WHAT IS EXPECTED
Please write out each entry below exactly as given.

AVAILABLE DATA
■ ■ ■ ■ ■ ■ ■

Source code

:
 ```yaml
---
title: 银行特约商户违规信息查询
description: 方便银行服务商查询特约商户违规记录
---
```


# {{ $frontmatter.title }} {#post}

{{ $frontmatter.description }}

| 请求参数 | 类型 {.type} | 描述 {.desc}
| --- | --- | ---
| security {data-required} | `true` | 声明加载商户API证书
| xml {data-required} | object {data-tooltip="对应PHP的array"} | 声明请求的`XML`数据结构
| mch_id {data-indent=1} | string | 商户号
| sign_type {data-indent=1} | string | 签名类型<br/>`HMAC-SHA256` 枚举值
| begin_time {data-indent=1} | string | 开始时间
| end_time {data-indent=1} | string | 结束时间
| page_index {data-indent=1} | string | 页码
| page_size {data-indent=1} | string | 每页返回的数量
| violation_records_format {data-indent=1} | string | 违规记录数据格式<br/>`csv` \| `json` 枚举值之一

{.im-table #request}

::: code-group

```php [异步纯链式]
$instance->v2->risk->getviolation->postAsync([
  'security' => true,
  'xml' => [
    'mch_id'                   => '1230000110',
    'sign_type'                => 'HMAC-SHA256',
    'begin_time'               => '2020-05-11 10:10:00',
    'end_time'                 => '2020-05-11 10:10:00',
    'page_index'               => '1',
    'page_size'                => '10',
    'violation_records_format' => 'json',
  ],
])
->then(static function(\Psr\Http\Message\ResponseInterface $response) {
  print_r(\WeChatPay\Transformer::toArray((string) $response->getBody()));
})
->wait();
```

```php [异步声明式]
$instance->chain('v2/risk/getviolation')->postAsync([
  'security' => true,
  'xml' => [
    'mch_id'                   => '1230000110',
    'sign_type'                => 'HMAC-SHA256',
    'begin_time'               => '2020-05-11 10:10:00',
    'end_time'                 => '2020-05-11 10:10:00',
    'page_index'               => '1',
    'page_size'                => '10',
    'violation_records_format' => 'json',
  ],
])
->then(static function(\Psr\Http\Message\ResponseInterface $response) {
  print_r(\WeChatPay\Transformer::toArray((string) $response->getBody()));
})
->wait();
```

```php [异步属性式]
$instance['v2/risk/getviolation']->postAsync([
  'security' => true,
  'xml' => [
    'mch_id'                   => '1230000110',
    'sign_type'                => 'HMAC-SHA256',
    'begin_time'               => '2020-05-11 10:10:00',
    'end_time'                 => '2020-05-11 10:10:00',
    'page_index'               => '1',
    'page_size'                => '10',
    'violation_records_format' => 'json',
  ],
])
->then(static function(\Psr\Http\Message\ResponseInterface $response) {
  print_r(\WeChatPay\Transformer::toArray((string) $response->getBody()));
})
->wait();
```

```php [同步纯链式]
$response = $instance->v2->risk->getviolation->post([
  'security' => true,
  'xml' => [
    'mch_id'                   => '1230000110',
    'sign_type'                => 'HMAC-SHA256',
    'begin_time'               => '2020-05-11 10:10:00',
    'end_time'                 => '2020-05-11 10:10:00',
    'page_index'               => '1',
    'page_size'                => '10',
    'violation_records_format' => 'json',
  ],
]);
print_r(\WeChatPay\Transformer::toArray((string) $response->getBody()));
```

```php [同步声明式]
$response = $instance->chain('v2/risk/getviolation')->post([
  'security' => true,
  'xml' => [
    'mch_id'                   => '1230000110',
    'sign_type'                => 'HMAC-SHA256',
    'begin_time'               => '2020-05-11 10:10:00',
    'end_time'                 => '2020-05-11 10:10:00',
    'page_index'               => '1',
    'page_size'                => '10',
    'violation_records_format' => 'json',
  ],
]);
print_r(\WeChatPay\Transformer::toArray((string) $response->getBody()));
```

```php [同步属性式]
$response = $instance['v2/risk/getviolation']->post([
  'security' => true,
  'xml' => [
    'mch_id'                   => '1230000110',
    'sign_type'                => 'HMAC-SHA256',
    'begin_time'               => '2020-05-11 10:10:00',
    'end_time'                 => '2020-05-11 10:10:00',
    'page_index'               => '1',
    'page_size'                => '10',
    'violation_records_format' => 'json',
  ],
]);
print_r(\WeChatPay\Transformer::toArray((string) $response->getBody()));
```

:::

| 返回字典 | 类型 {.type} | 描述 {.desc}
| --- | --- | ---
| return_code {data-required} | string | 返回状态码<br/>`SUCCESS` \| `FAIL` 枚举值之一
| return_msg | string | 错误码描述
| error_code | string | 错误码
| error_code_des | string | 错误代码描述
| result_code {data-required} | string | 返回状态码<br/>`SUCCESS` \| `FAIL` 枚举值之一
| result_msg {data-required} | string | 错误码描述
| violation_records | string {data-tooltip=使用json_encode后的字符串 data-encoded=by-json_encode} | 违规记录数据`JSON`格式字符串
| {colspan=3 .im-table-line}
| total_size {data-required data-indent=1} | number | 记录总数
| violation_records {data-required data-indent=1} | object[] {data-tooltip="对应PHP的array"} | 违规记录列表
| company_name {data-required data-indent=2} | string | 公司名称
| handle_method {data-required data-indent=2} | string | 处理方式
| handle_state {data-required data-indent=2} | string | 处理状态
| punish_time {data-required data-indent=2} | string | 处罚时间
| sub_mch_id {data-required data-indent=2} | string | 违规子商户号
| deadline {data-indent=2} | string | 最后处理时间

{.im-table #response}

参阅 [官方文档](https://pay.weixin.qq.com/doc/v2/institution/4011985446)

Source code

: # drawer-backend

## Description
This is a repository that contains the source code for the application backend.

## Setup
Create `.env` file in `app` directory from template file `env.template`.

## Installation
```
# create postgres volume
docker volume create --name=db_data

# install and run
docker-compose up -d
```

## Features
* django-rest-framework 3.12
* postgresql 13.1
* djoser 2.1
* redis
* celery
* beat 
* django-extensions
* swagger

■ ■ ■ ■ ■ ■ ■

YOUR SOLUTION
Source code

:
 ```yaml
---
title: 银行特约商户违规信息查询
description: 方便银行服务商查询特约商户违规记录
---
```


# {{ $frontmatter.title }} {#post}

{{ $frontmatter.description }}

| 请求参数 | 类型 {.type} | 描述 {.desc}
| --- | --- | ---
| security {data-required} | `true` | 声明加载商户API证书
| xml {data-required} | object {data-tooltip="对应PHP的array"} | 声明请求的`XML`数据结构
| mch_id {data-indent=1} | string | 商户号
| sign_type {data-indent=1} | string | 签名类型<br/>`HMAC-SHA256` 枚举值
| begin_time {data-indent=1} | string | 开始时间
| end_time {data-indent=1} | string | 结束时间
| page_index {data-indent=1} | string | 页码
| page_size {data-indent=1} | string | 每页返回的数量
| violation_records_format {data-indent=1} | string | 违规记录数据格式<br/>`csv` \| `json` 枚举值之一

{.im-table #request}

::: code-group

```php [异步纯链式]
$instance->v2->risk->getviolation->postAsync([
  'security' => true,
  'xml' => [
    'mch_id'                   => '1230000110',
    'sign_type'                => 'HMAC-SHA256',
    'begin_time'               => '2020-05-11 10:10:00',
    'end_time'                 => '2020-05-11 10:10:00',
    'page_index'               => '1',
    'page_size'                => '10',
    'violation_records_format' => 'json',
  ],
])
->then(static function(\Psr\Http\Message\ResponseInterface $response) {
  print_r(\WeChatPay\Transformer::toArray((string) $response->getBody()));
})
->wait();
```

```php [异步声明式]
$instance->chain('v2/risk/getviolation')->postAsync([
  'security' => true,
  'xml' => [
    'mch_id'                   => '1230000110',
    'sign_type'                => 'HMAC-SHA256',
    'begin_time'               => '2020-05-11 10:10:00',
    'end_time'                 => '2020-05-11 10:10:00',
    'page_index'               => '1',
    'page_size'                => '10',
    'violation_records_format' => 'json',
  ],
])
->then(static function(\Psr\Http\Message\ResponseInterface $response) {
  print_r(\WeChatPay\Transformer::toArray((string) $response->getBody()));
})
->wait();
```

```php [异步属性式]
$instance['v2/risk/getviolation']->postAsync([
  'security' => true,
  'xml' => [
    'mch_id'                   => '1230000110',
    'sign_type'                => 'HMAC-SHA256',
    'begin_time'               => '2020-05-11 10:10:00',
    'end_time'                 => '2020-05-11 10:10:00',
    'page_index'               => '1',
    'page_size'                => '10',
    'violation_records_format' => 'json',
  ],
])
->then(static function(\Psr\Http\Message\ResponseInterface $response) {
  print_r(\WeChatPay\Transformer::toArray((string) $response->getBody()));
})
->wait();
```

```php [同步纯链式]
$response = $instance->v2->risk->getviolation->post([
  'security' => true,
  'xml' => [
    'mch_id'                   => '1230000110',
    'sign_type'                => 'HMAC-SHA256',
    'begin_time'               => '2020-05-11 10:10:00',
    'end_time'                 => '2020-05-11 10:10:00',
    'page_index'               => '1',
    'page_size'                => '10',
    'violation_records_format' => 'json',
  ],
]);
print_r(\WeChatPay\Transformer::toArray((string) $response->getBody()));
```

```php [同步声明式]
$response = $instance->chain('v2/risk/getviolation')->post([
  'security' => true,
  'xml' => [
    'mch_id'                   => '1230000110',
    'sign_type'                => 'HMAC-SHA256',
    'begin_time'               => '2020-05-11 10:10:00',
    'end_time'                 => '2020-05-11 10:10:00',
    'page_index'               => '1',
    'page_size'                => '10',
    'violation_records_format' => 'json',
  ],
]);
print_r(\WeChatPay\Transformer::toArray((string) $response->getBody()));
```

```php [同步属性式]
$response = $instance['v2/risk/getviolation']->post([
  'security' => true,
  'xml' => [
    'mch_id'                   => '1230000110',
    'sign_type'                => 'HMAC-SHA256',
    'begin_time'               => '2020-05-11 10:10:00',
    'end_time'                 => '2020-05-11 10:10:00',
    'page_index'               => '1',
    'page_size'                => '10',
    'violation_records_format' => 'json',
  ],
]);
print_r(\WeChatPay\Transformer::toArray((string) $response->getBody()));
```

:::

| 返回字典 | 类型 {.type} | 描述 {.desc}
| --- | --- | ---
| return_code {data-required} | string | 返回状态码<br/>`SUCCESS` \| `FAIL` 枚举值之一
| return_msg | string | 错误码描述
| error_code | string | 错误码
| error_code_des | string | 错误代码描述
| result_code {data-required} | string | 返回状态码<br/>`SUCCESS` \| `FAIL` 枚举值之一
| result_msg {data-required} | string | 错误码描述
| violation_records | string {data-tooltip=使用json_encode后的字符串 data-encoded=by-json_encode} | 违规记录数据`JSON`格式字符串
| {colspan=3 .im-table-line}
| total_size {data-required data-indent=1} | number | 记录总数
| violation_records {data-required data-indent=1} | object[] {data-tooltip="对应PHP的array"} | 违规记录列表
| company_name {data-required data-indent=2} | string | 公司名称
| handle_method {data-required data-indent=2} | string | 处理方式
| handle_state {data-required data-indent=2} | string | 处理状态
| punish_time {data-required data-indent=2} | string | 处罚时间
| sub_mch_id {data-required data-indent=2} | string | 违规子商户号
| deadline {data-indent=2} | string | 最后处理时间

{.im-table #response}

参阅 [官方文档](https://pay.weixin.qq.com/doc/v2/institution/4011985446)

Source code

: # drawer-backend

## Description
This is a repository that contains the source code for the application backend.

## Setup
Create `.env` file in `app` directory from template file `env.template`.

## Installation
```
# create postgres volume
docker volume create --name=db_data

# install and run
docker-compose up -d
```

## Features
* django-rest-framework 3.12
* postgresql 13.1
* djoser 2.1
* redis
* celery
* beat 
* django-extensions
* swagger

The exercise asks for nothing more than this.